*** Task material ***

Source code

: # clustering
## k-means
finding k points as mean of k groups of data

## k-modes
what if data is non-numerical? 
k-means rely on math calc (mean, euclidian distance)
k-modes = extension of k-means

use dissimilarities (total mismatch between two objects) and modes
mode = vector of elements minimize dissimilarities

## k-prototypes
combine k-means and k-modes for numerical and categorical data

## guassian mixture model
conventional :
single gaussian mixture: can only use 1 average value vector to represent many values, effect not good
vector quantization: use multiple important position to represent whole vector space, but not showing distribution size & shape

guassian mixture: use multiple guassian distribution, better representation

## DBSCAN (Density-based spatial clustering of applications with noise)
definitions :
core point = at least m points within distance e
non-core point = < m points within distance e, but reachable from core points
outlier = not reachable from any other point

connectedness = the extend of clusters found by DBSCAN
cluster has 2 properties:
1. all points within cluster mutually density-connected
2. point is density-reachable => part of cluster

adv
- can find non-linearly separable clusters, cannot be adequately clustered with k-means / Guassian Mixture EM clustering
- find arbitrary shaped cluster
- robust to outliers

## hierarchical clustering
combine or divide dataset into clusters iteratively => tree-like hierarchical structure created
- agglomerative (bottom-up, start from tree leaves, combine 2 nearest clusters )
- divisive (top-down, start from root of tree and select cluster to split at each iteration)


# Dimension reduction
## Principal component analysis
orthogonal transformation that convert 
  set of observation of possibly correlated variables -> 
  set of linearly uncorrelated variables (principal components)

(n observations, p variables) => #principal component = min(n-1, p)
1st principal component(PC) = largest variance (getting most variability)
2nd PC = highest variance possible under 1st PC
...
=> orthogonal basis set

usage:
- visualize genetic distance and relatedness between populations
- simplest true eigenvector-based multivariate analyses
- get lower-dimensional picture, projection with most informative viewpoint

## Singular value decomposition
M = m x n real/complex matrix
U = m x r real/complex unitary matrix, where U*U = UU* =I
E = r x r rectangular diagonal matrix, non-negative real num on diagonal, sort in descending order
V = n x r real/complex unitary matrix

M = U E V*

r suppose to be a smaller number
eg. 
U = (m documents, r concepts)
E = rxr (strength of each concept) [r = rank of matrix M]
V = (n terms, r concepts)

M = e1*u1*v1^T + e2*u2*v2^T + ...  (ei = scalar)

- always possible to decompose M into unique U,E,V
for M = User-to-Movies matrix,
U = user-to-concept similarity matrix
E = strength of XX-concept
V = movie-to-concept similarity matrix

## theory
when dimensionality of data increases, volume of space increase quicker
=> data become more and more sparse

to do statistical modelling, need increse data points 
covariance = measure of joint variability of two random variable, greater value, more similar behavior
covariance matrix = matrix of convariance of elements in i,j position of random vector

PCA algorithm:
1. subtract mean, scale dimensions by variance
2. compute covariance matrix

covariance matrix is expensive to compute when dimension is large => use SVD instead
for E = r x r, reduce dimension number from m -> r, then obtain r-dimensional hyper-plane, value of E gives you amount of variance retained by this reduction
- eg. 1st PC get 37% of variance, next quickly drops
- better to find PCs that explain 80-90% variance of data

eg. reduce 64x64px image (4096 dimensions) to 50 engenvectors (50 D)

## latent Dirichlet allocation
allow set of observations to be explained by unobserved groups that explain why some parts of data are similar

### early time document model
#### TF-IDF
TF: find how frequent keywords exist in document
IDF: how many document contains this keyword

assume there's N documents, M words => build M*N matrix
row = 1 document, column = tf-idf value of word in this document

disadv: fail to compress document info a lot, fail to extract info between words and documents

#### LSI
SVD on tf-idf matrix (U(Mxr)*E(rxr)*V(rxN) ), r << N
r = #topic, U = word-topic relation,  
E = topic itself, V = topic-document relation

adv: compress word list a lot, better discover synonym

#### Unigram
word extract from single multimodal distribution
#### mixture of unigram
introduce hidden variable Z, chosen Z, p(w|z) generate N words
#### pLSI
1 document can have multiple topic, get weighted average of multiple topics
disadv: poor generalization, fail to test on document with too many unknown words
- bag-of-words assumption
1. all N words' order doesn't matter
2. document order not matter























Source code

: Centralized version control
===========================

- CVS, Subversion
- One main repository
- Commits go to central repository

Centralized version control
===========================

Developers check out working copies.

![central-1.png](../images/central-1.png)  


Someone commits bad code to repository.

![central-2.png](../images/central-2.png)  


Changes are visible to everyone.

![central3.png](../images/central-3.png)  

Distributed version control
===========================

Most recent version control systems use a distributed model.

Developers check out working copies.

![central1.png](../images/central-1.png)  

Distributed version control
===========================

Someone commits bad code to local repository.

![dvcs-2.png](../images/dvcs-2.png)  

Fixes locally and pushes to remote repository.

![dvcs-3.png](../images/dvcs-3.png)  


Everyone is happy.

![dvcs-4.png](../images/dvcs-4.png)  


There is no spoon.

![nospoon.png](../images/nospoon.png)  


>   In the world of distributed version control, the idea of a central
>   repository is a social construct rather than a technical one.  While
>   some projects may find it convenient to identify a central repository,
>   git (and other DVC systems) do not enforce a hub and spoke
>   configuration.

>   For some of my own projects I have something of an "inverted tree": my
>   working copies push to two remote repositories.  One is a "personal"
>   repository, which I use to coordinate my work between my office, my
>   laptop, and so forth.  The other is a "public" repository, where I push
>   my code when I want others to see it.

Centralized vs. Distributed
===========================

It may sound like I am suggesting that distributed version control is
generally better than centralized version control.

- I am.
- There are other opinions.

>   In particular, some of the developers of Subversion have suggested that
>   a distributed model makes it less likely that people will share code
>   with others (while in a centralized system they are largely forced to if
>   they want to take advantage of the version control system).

*** End of Task material ***

> [Task to complete] Could you copy each line of the material that holds "want"?

> [Result of the exercise]
>   my code when I want others to see it.
>   they want to take advantage of the version control system).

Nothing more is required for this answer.